Babasız bir çocuğu on yıl büyüttüm

On yıldır oğlumu tek başıma büyüttüm. Köyde herkes hakkımda konuştu, alay etti, arkamdan fısıldadı. Hiçbirine cevap vermedim. Yalnızca oğlum Cem’in elini sıkıca tutup yürümeye devam ettim. Her gün kafede masa sildim, akşamları yorulana kadar yerleri temizledim. Şikâyet etmedim. Bana güç veren tek şey Cem’in gülümsemesiydi. Bir gün bana, “Anne, benim neden babam yok?” diye sordu. İçim acıdı ama belli etmeden, “Baban uzaklara gitmek zorunda kaldı, ama seni hep sevdi,” dedim. Gerçeği söylemeye cesaretim yoktu. On yıl önce fırtınalı bir gecede arabası bozulan bir adama yardım etmiştim. Gece boyunca konuşmuştuk, ertesi gün de sessizce çekip gitmişti. Bana ne bir isim bıraktı ne bir numara. Sonra hamile olduğumu öğrendim.
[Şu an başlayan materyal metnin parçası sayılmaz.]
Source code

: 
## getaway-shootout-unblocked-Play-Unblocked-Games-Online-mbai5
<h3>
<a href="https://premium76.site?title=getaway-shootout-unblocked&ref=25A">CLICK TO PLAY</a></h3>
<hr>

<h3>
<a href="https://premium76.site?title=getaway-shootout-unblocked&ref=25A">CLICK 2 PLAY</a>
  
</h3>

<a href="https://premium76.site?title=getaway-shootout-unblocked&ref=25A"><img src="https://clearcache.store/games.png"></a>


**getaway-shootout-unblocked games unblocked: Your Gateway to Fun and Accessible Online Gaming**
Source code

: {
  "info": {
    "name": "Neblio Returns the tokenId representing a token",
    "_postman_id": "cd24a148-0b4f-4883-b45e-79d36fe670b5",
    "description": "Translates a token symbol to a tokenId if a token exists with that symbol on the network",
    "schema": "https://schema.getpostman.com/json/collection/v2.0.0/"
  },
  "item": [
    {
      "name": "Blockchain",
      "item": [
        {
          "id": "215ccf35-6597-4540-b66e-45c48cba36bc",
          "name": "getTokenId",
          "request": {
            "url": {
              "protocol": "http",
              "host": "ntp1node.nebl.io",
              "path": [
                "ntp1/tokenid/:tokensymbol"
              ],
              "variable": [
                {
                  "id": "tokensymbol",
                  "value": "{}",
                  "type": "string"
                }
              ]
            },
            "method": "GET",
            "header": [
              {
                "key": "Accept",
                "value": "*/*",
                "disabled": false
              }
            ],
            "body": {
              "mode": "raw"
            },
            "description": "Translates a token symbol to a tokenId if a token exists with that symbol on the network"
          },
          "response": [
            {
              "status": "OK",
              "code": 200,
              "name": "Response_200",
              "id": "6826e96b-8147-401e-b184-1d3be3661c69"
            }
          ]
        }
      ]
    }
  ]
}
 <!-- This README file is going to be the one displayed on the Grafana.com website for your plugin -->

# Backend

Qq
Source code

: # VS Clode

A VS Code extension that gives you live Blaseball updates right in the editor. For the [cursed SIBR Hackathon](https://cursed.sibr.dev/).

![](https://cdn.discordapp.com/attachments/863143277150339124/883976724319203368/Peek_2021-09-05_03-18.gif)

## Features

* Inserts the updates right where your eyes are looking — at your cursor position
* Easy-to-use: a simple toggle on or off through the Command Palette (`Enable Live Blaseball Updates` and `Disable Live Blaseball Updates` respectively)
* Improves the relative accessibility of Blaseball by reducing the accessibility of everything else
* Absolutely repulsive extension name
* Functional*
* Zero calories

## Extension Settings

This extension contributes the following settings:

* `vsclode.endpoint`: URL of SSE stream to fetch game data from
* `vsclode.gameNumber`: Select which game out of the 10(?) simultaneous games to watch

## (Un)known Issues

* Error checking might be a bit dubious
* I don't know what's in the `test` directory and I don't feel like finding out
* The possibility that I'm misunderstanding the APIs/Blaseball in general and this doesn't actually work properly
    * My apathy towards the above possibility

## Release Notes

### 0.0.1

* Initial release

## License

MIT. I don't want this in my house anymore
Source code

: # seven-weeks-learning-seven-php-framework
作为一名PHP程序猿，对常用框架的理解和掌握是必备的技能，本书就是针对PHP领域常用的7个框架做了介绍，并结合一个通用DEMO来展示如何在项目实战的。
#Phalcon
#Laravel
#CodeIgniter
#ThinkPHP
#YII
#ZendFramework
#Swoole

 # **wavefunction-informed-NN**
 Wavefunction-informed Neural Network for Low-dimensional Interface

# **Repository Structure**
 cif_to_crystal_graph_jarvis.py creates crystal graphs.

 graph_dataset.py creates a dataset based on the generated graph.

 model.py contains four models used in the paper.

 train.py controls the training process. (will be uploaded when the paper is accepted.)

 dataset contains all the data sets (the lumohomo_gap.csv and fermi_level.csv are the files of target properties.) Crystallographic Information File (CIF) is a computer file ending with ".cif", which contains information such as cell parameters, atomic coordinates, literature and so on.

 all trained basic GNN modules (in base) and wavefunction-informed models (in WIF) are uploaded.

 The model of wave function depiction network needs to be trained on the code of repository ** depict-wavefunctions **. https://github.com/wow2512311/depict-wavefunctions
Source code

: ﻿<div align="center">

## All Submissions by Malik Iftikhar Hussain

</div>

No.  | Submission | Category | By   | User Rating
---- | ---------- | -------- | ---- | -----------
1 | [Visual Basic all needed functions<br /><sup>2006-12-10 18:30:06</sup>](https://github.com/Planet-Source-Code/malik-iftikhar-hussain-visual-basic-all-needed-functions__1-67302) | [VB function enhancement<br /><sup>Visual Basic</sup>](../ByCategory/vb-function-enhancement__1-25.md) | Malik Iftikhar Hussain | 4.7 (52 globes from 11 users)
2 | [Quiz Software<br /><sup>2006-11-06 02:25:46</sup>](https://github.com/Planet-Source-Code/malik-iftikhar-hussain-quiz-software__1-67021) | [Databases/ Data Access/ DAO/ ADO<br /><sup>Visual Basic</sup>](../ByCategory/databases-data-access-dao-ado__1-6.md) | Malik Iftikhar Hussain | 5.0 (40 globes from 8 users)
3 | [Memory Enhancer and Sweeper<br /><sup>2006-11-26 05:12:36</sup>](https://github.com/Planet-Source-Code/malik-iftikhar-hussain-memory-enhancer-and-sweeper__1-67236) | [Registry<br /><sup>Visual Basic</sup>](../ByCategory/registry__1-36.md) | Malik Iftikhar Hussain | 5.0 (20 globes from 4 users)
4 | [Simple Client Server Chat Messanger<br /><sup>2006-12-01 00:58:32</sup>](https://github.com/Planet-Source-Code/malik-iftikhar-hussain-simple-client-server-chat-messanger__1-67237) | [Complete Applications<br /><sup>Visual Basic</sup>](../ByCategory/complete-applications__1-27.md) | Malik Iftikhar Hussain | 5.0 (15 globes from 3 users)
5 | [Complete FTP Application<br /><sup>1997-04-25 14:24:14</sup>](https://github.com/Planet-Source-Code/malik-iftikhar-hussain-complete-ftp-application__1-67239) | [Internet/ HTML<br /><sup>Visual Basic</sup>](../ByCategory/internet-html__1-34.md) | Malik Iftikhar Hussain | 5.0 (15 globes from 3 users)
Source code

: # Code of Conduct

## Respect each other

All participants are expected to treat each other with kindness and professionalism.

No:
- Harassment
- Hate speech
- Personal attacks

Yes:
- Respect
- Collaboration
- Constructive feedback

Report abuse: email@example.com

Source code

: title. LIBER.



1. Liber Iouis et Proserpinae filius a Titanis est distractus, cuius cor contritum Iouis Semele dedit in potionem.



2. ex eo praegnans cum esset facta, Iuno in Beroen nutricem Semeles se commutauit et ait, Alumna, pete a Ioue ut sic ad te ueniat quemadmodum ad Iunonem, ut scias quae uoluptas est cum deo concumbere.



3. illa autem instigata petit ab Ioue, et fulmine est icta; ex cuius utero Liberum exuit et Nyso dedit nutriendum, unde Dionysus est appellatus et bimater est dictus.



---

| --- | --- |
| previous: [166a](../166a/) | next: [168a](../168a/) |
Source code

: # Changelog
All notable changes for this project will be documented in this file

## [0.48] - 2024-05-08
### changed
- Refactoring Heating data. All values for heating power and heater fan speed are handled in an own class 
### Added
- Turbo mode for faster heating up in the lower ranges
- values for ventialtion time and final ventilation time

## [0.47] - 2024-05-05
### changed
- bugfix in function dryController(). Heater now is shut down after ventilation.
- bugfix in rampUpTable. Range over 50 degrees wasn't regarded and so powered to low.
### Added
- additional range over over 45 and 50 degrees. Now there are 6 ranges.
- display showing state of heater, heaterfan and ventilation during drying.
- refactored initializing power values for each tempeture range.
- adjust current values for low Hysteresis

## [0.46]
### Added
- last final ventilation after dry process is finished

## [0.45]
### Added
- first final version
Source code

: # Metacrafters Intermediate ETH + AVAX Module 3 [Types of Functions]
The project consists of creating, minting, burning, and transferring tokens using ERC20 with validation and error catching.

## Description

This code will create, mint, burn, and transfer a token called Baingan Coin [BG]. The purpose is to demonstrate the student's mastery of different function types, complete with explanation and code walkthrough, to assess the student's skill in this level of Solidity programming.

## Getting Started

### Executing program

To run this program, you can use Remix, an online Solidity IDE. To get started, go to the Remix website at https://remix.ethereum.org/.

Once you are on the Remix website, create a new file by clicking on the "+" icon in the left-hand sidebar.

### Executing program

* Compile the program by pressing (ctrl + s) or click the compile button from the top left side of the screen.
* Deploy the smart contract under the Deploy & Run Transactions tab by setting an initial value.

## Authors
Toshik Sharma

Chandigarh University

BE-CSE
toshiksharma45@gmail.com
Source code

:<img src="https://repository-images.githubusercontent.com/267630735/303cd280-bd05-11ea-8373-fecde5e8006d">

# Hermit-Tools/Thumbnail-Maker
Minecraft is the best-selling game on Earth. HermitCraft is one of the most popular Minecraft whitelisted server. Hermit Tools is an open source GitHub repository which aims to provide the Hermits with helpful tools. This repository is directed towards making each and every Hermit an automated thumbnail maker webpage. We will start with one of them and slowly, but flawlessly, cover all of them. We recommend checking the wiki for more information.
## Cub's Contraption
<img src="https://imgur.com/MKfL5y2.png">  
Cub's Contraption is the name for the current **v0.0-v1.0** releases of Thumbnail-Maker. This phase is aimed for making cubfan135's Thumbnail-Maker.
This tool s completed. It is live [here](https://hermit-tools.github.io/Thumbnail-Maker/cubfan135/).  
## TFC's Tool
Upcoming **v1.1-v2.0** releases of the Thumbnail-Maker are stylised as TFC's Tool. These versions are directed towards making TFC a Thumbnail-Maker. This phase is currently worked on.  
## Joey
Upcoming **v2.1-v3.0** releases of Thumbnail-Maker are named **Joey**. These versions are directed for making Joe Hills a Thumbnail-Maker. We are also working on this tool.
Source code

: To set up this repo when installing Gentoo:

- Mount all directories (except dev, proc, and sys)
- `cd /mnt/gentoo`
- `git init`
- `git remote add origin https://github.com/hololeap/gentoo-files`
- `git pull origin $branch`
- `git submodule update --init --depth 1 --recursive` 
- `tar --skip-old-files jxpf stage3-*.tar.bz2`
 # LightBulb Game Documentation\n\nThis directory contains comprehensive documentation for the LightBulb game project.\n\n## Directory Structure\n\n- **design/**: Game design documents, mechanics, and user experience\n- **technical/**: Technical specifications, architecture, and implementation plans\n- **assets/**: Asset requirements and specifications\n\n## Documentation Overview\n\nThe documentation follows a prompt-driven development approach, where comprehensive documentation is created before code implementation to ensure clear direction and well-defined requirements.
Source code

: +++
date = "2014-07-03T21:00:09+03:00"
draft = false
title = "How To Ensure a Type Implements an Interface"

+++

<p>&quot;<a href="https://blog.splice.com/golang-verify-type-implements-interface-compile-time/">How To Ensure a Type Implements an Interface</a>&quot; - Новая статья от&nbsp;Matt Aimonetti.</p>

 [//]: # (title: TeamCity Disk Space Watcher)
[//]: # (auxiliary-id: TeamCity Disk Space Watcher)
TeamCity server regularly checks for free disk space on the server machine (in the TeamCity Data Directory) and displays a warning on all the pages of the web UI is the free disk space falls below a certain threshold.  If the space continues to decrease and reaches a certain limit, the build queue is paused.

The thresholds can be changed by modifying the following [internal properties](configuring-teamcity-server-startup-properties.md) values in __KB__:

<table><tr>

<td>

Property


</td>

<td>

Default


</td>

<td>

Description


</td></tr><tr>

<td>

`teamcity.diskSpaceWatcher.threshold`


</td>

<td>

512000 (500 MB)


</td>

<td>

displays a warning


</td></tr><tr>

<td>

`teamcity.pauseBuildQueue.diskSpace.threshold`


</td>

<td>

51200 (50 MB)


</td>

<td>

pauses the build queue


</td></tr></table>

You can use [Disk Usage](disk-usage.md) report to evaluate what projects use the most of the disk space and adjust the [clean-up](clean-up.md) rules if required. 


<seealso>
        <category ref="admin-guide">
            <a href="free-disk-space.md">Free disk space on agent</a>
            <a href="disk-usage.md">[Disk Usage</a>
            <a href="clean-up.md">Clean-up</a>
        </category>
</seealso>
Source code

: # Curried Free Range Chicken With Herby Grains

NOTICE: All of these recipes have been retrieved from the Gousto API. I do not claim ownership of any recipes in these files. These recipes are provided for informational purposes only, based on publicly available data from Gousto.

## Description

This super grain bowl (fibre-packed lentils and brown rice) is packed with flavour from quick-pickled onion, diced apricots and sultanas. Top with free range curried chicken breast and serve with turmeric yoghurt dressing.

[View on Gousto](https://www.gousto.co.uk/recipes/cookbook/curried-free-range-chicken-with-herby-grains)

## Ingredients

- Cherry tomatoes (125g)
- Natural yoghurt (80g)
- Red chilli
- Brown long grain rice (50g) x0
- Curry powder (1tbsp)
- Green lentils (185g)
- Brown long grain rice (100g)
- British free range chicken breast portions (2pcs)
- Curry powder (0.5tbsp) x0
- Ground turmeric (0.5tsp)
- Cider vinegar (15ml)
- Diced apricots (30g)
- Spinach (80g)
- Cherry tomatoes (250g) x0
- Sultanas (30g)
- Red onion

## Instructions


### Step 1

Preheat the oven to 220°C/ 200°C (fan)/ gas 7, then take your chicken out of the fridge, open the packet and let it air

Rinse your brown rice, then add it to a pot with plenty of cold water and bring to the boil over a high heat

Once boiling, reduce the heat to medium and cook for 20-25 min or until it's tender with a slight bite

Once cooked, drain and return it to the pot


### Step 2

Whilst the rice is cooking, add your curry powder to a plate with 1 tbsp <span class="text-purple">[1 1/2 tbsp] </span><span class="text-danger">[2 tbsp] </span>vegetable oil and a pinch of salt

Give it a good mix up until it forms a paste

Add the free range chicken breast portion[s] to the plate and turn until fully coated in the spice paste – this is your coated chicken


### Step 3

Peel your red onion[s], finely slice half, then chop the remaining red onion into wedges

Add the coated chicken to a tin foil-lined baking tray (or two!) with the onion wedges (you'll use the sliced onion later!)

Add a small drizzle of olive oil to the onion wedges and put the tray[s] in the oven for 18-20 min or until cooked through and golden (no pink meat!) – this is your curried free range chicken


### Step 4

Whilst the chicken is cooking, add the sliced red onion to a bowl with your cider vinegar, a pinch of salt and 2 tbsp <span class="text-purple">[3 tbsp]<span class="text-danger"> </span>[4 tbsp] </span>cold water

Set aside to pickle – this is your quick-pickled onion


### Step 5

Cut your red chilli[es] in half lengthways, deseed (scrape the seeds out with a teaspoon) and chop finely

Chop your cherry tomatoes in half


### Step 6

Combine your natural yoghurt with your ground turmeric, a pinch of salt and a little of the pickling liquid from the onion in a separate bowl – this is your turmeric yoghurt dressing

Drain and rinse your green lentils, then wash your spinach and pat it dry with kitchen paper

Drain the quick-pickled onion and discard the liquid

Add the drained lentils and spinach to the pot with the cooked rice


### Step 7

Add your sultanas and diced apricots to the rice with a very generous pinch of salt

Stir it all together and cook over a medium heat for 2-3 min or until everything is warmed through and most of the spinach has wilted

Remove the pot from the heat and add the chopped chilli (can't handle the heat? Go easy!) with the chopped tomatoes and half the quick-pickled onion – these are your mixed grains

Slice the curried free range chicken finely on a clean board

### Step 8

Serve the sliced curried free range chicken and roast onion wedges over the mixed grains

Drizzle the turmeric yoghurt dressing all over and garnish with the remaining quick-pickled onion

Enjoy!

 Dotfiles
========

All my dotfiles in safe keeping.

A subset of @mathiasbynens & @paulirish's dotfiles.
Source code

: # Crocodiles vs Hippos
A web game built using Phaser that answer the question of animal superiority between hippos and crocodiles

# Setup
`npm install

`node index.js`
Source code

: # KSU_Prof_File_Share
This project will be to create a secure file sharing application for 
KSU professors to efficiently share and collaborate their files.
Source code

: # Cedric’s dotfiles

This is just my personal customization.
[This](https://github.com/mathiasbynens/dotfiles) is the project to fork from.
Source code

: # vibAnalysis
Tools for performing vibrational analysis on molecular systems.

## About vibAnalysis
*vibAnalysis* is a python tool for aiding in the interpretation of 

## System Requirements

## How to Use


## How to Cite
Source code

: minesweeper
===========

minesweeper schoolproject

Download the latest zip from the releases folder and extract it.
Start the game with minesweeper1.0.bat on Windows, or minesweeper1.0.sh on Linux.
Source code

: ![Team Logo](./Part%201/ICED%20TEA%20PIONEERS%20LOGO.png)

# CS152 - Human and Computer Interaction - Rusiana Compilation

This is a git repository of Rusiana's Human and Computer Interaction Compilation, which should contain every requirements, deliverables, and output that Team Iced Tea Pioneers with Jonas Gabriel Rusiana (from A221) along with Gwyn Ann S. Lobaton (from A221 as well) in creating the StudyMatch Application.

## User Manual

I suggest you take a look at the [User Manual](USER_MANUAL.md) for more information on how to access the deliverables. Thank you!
Köyde bekar bir anne olmak zordu. İnsanların bakışlarına, laflarına katlandım. O gün… her şey değişti. Çamaşır yıkarken kapımın önünde siyah bir araba durdu. Komşular hemen pencerelere üşüştü. Arabadan takım elbiseli, uzun boylu bir adam indi. Yıllar geçmişti, ama yüzünü hemen tanıdım. “Elif?” dedi. Sesinden titreme belliydi. Olduğum yerde kaldım. Nefes alamadım. Cem kapıdan kafasını uzattı. Adam ona baktı ve dondu kaldı. Benzerlik o kadar açıktı ki inkâr edilmezdi. “Bu… benim oğlum mu?” diye sordu.